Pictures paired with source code

═══

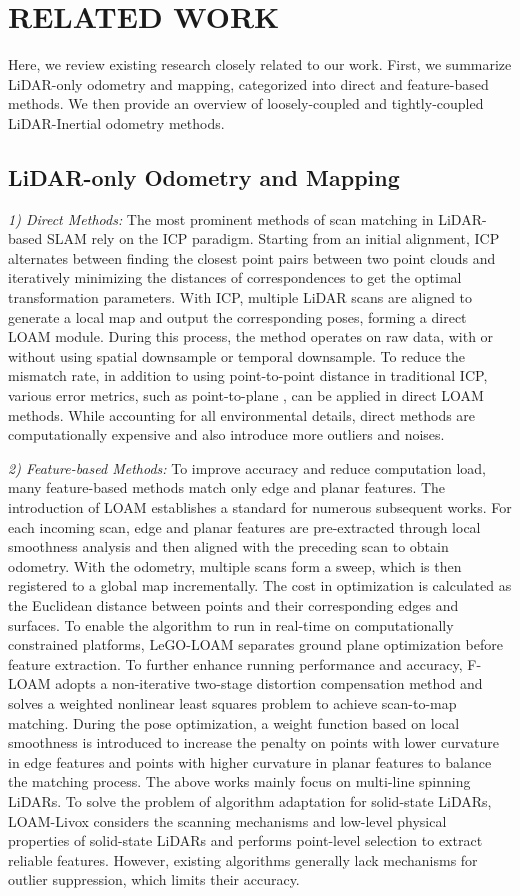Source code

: \section{RELATED WORK}
Here, we review existing research closely related to our work. First, we summarize LiDAR-only odometry and mapping, categorized into direct and feature-based methods. We then provide an overview of loosely-coupled and tightly-coupled LiDAR-Inertial odometry methods.
\subsection{LiDAR-only Odometry and Mapping}
\emph{1) Direct Methods:}
The most prominent methods of scan matching in LiDAR-based SLAM rely on the ICP \cite{121791} paradigm. Starting from an initial alignment, ICP alternates between finding the closest point pairs between two point clouds and iteratively minimizing the distances of correspondences to get the optimal transformation parameters. With ICP, multiple LiDAR scans are aligned to generate a local map and output the corresponding poses, forming a direct LOAM module. During this process, the method operates on raw data, with or without using spatial downsample or temporal downsample. To reduce the mismatch rate, in addition to using point-to-point distance in traditional ICP, various error metrics, such as point-to-plane \cite{132043}, can be applied in direct LOAM methods. While accounting for all environmental details, direct methods are computationally expensive and also introduce more outliers and noises.

\emph{2) Feature-based Methods:}
To improve accuracy and reduce computation load, many feature-based methods match only edge and planar features. The introduction of LOAM \cite{zhang2017low} establishes a standard for numerous subsequent works. For each incoming scan, edge and planar features are pre-extracted through local smoothness analysis and then aligned with the preceding scan to obtain odometry. With the odometry, multiple scans form a sweep, which is then registered to a global map incrementally. The cost in optimization is calculated as the Euclidean distance between points and their corresponding edges and surfaces.
To enable the algorithm to run in real-time on computationally constrained platforms, LeGO-LOAM \cite{8594299} separates ground plane optimization before feature extraction. To further enhance running performance and accuracy, F-LOAM \cite{9636655} adopts a non-iterative two-stage distortion compensation method and solves a weighted nonlinear least squares problem to achieve scan-to-map matching. During the pose optimization, a weight function based on local smoothness is introduced to increase the penalty on points with lower curvature in edge features and points with higher curvature in planar features to balance the matching process. 
The above works \cite{8594299, 9636655, zhang2017low} mainly focus on multi-line spinning LiDARs. To solve the problem of algorithm adaptation for solid-state LiDARs, LOAM-Livox \cite{9197440} considers the scanning mechanisms and low-level physical properties of solid-state LiDARs and performs point-level selection to extract reliable features. However, existing algorithms generally lack mechanisms for outlier suppression, which limits their accuracy. 
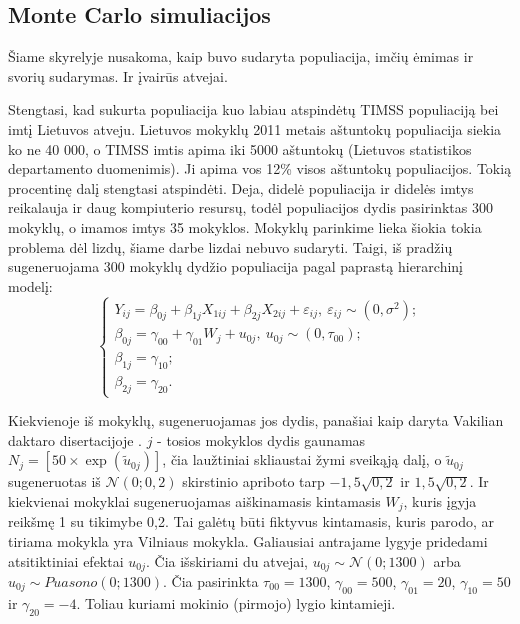 \documentclass[12pt,a4paper]{article}
\begin{document}
\subsection{Monte Carlo simuliacijos}
\indent Šiame skyrelyje nusakoma, kaip buvo sudaryta populiacija, imčių ėmimas ir svorių sudarymas. Ir įvairūs atvejai.

\indent Stengtasi, kad sukurta populiacija kuo labiau atspindėtų TIMSS populiaciją bei imtį Lietuvos atveju. Lietuvos mokyklų 2011 metais aštuntokų populiacija siekia ko ne 40 000, o TIMSS imtis apima iki 5000 aštuntokų (Lietuvos statistikos departamento duomenimis). Ji apima vos 12\% visos aštuntokų populiacijos. Tokią procentinę dalį stengtasi atspindėti. Deja, didelė populiacija ir didelės imtys reikalauja ir daug kompiuterio resursų, todėl populiacijos dydis pasirinktas 300 mokyklų, o imamos imtys 35 mokyklos. Mokyklų parinkime lieka šiokia tokia problema dėl lizdų, šiame darbe lizdai nebuvo sudaryti. Taigi, iš pradžių sugeneruojama 300 mokyklų dydžio populiacija pagal paprastą hierarchinį modelį:
\begin{equation}\label{eq:simul}
\left\{
\begin{array}{l}
Y_{ij}=\beta_{0j}+\beta_{1j}X_{1ij}+\beta_{2j}X_{2ij}+\varepsilon_{ij}, \ \varepsilon_{ij}\sim (0, \sigma^2);\\
\beta_{0j}=\gamma_{00}+\gamma_{01}W_j+u_{0j}, \ u_{0j}\sim (0, \tau_{00});\\
\beta_{1j}=\gamma_{10};\\
\beta_{2j}=\gamma_{20}.
\end{array} \right.
\end{equation}

\indent Kiekvienoje iš mokyklų, sugeneruojamas jos dydis, panašiai kaip daryta Vakilian daktaro disertacijoje \cite{mcmc}. $j$ - tosios mokyklos dydis gaunamas $N_j=\left[50\times\exp{(\tilde{u}_{0j})}\right]$, čia laužtiniai skliaustai žymi sveikąją dalį, o $\tilde{u}_{0j}$ sugeneruotas iš $\mathcal{N}(0; 0,2)$ skirstinio apriboto tarp $-1,5\sqrt{0,2}$ ir $1,5\sqrt{0,2}$. Ir kiekvienai mokyklai sugeneruojamas aiškinamasis kintamasis $W_j$, kuris įgyja reikšmę 1 su tikimybe 0,2. Tai galėtų būti fiktyvus kintamasis, kuris parodo, ar tiriama mokykla yra Vilniaus mokykla. Galiausiai antrajame lygyje pridedami atsitiktiniai efektai $u_{0j}$. Čia išskiriami du atvejai, $u_{0j}\sim \mathcal{N}(0; 1300)$ arba $u_{0j}\sim Puasono(0; 1300)$. Čia pasirinkta $\tau_{00}=1300$, $\gamma_{00}=500$, $\gamma_{01}=20$, $\gamma_{10}=50$ ir $\gamma_{20}=-4$. Toliau kuriami mokinio (pirmojo) lygio kintamieji.
\end{document}
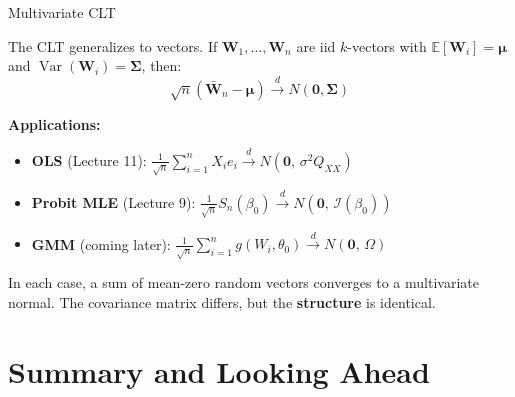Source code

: \documentclass[handout, aspectratio=169]{beamer}
\numberwithin{equation}{section}
\begin{document}

\begin{frame}{Multivariate CLT}

The CLT generalizes to vectors. If $\bm{W}_1, \ldots, \bm{W}_n$ are iid $k$-vectors with $\mathbb{E}[\bm{W}_i] = \bm{\mu}$ and $\operatorname{Var}(\bm{W}_i) = \bm{\Sigma}$, then:
\[
\sqrt{n}(\bar{\bm{W}}_n - \bm{\mu}) \overset{d}{\to} N(\bm{0}, \bm{\Sigma})
\]

\pause

\textbf{Applications:}
\begin{itemize}
    \item \textbf{OLS} (Lecture 11): $\frac{1}{\sqrt{n}} \sum_{i=1}^n X_i e_i \overset{d}{\to} N(\bm{0},\, \sigma^2 Q_{XX})$

    \item \textbf{Probit MLE} (Lecture 9): $\frac{1}{\sqrt{n}} S_n(\beta_0) \overset{d}{\to} N(\bm{0},\, \mathcal{I}(\beta_0))$

    \item \textbf{GMM} (coming later): $\frac{1}{\sqrt{n}} \sum_{i=1}^n g(W_i, \theta_0) \overset{d}{\to} N(\bm{0},\, \Omega)$
\end{itemize}

\pause

In each case, a sum of mean-zero random vectors converges to a multivariate normal. The covariance matrix differs, but the \textbf{structure} is identical.

\end{frame}

\section{Summary and Looking Ahead}
\end{document}
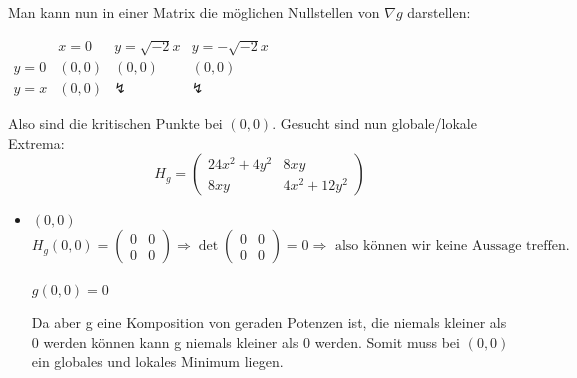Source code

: \documentclass[10pt,a4paper,parskip=half]{scrartcl}
\begin{document}
\begin{enumerate}[(i)]
Man kann nun in einer Matrix die möglichen Nullstellen von $\nabla g$ darstellen: \\
\begin{center}
\begin{math}
	\begin{array}{c|ccc}
	 & x = 0 & y = \sqrt{-2} x & y = - \sqrt{-2} x\\
	 \hline
	 y = 0 & (0,0) & (0,0) & (0,0) \\
	 y = x & (0,0) & \lightning & \lightning
	\end{array}
\end{math}
\end{center}
Also sind die kritischen Punkte bei $(0,0)$. Gesucht sind nun globale/lokale Extrema:
	\[H_g = 
	\begin{pmatrix}
		24x^2 + 4y^2 & 8xy \\
		8xy & 4x^2 + 12y^2
	\end{pmatrix} \]
	\begin{itemize}
		\item 	$(0,0)$
			\[H_g(0,0) = 
			\begin{pmatrix}
				0 & 0 \\
				0 & 0		
			\end{pmatrix} \Rightarrow 
			\det \begin{pmatrix}
				0 & 0 \\
				0 & 0		
			\end{pmatrix} = 0 \Rightarrow \text{ also können wir keine Aussage treffen.}\]\\
			$g(0,0) = 0$
			
			Da aber g eine Komposition von geraden Potenzen ist, die niemals kleiner als 0 werden können kann g niemals kleiner als 0 werden. Somit muss bei $(0,0)$ ein globales und lokales Minimum liegen.
	\end{itemize}
\end{enumerate}
\end{document}
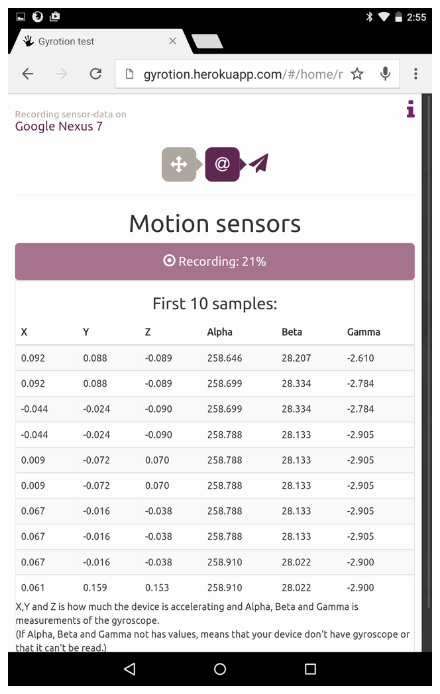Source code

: \begin{figure}[H]
  \hspace{-2cm}
  \centering
  \begin{minipage}[c]{.23\textwidth}
    \centering
    \includegraphics[scale=0.1]{img/Nexus-rec}
  \end{minipage}
  \hspace{2cm}
  \begin{minipage}[c]{.23\textwidth}
    \centering

\end{minipage}
\end{figure}
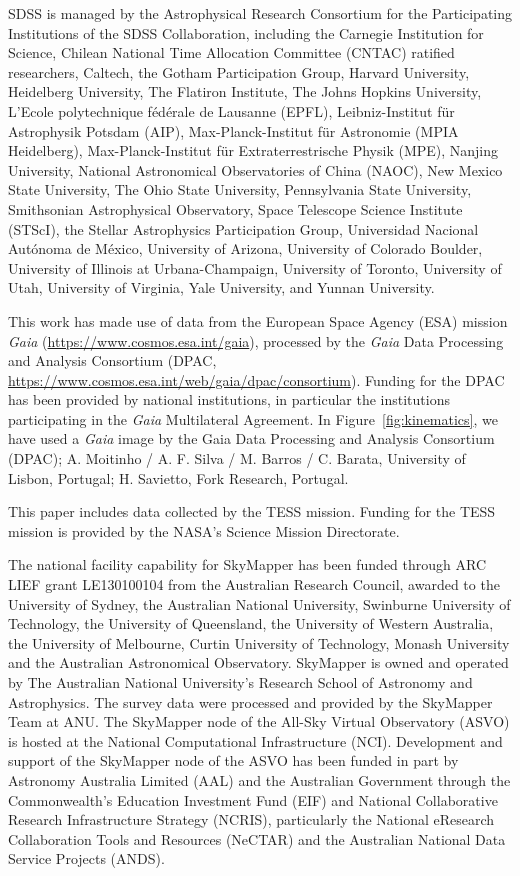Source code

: \documentclass{natureprintstyle}
\begin{document}
\begin{addendum}
SDSS is managed by the Astrophysical Research Consortium for the Participating Institutions of the SDSS Collaboration, including the Carnegie Institution for Science, Chilean National Time Allocation Committee (CNTAC) ratified researchers, Caltech, the Gotham Participation Group, Harvard University, Heidelberg University, The Flatiron Institute, The Johns Hopkins University, L'Ecole polytechnique f\'{e}d\'{e}rale de Lausanne (EPFL), Leibniz-Institut f\"{u}r Astrophysik Potsdam (AIP), Max-Planck-Institut f\"{u}r Astronomie (MPIA Heidelberg), Max-Planck-Institut f\"{u}r Extraterrestrische Physik (MPE), Nanjing University, National Astronomical Observatories of China (NAOC), New Mexico State University, The Ohio State University, Pennsylvania State University, Smithsonian Astrophysical Observatory, Space Telescope Science Institute (STScI), the Stellar Astrophysics Participation Group, Universidad Nacional Aut\'{o}noma de M\'{e}xico, University of Arizona, University of Colorado Boulder, University of Illinois at Urbana-Champaign, University of Toronto, University of Utah, University of Virginia, Yale University, and Yunnan University.

This work has made use of data from the European Space Agency (ESA) mission
{\it Gaia} (\url{https://www.cosmos.esa.int/gaia}), processed by the {\it Gaia}
Data Processing and Analysis Consortium (DPAC,
\url{https://www.cosmos.esa.int/web/gaia/dpac/consortium}). Funding for the DPAC
has been provided by national institutions, in particular the institutions
participating in the {\it Gaia} Multilateral Agreement.
In Figure~\ref{fig:kinematics}, we have used a {\it Gaia} image by the Gaia Data Processing and Analysis Consortium (DPAC); A. Moitinho / A. F. Silva / M. Barros / C. Barata, University of Lisbon, Portugal; H. Savietto, Fork Research, Portugal.

This paper includes data collected by the TESS mission. Funding for the TESS mission is provided by the NASA's Science Mission Directorate.

The national facility capability for SkyMapper has been funded through ARC
LIEF grant LE130100104 from the Australian Research Council, awarded to
the University of Sydney, the Australian National University, Swinburne
University of Technology, the University of Queensland, the University
of Western Australia, the University of Melbourne, Curtin University of
Technology, Monash University and the Australian Astronomical Observatory.
SkyMapper is owned and operated by The Australian National University's
Research School of Astronomy and Astrophysics.  The survey data were
processed and provided by the SkyMapper Team at ANU.  The SkyMapper node
of the All-Sky Virtual Observatory (ASVO) is hosted at the National
Computational Infrastructure (NCI).  Development and support of the
SkyMapper node of the ASVO has been funded in part by Astronomy Australia
Limited (AAL) and the Australian Government through the Commonwealth's
Education Investment Fund (EIF) and National Collaborative Research
Infrastructure Strategy (NCRIS), particularly the National eResearch
Collaboration Tools and Resources (NeCTAR) and the Australian National
Data Service Projects (ANDS).


\end{addendum}
\end{document}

═══

## Your assignment
In the entries above, find each line with the word "array" and return it.

## Result of the exercise
\begin{array}{l}
\end{array} \right.
	\begin{array}{c|ccc}
	\end{array}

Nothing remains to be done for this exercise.